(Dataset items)

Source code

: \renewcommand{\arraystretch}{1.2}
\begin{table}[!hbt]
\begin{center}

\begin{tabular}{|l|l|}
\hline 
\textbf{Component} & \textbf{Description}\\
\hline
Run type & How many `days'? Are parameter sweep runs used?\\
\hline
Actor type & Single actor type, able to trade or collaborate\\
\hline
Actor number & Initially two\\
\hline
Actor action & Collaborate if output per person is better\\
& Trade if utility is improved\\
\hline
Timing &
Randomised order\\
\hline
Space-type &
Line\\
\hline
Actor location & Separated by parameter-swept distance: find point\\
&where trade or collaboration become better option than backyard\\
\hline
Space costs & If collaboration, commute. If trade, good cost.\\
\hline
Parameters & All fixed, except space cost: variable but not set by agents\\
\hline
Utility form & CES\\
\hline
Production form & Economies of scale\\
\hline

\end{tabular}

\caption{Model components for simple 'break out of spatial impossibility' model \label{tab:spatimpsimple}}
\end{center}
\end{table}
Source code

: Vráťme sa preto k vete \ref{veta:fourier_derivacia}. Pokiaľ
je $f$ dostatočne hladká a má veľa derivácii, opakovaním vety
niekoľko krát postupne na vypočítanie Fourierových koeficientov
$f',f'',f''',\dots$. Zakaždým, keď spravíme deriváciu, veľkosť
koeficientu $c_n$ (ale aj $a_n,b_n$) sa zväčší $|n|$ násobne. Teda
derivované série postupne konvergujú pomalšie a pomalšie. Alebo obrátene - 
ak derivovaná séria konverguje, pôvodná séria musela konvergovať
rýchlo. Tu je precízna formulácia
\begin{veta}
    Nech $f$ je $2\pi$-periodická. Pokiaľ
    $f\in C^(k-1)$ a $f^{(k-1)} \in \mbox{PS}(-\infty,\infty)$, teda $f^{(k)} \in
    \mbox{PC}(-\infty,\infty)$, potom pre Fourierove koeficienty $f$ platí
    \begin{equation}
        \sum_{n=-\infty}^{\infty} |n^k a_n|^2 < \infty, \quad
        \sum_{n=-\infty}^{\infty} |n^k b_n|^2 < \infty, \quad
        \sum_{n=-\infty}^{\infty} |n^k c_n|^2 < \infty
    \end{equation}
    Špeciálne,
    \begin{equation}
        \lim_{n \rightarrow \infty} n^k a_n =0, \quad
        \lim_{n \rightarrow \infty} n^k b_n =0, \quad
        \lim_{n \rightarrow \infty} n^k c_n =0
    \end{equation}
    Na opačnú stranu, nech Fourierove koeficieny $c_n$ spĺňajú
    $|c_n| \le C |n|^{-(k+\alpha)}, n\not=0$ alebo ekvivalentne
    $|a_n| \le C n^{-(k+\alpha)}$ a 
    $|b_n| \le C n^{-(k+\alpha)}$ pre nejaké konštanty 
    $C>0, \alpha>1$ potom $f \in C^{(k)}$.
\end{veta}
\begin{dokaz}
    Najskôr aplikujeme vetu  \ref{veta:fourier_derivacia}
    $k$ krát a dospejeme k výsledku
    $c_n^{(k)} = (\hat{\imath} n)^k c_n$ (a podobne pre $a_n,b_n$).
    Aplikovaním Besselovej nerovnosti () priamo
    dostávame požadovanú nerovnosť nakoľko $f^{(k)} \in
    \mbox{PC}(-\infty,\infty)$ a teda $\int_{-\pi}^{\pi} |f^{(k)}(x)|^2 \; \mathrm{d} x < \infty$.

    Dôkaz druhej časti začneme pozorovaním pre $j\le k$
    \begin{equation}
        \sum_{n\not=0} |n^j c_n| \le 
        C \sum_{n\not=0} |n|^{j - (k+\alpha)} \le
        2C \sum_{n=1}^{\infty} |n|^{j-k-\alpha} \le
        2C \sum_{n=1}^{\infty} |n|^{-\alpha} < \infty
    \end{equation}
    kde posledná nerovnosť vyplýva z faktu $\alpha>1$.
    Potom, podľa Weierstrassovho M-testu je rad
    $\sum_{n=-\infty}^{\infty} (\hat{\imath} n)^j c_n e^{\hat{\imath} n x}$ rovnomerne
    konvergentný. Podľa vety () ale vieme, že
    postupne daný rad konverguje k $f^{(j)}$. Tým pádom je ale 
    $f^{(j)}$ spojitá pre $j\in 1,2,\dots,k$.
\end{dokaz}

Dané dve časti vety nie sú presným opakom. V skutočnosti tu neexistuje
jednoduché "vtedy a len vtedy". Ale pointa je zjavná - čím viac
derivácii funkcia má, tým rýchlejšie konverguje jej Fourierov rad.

**Exercise:**
Among the entries, copy every line containing the word "type".

**Expected answer:**
Run type & How many `days'? Are parameter sweep runs used?\\
Actor type & Single actor type, able to trade or collaborate\\
Space-type &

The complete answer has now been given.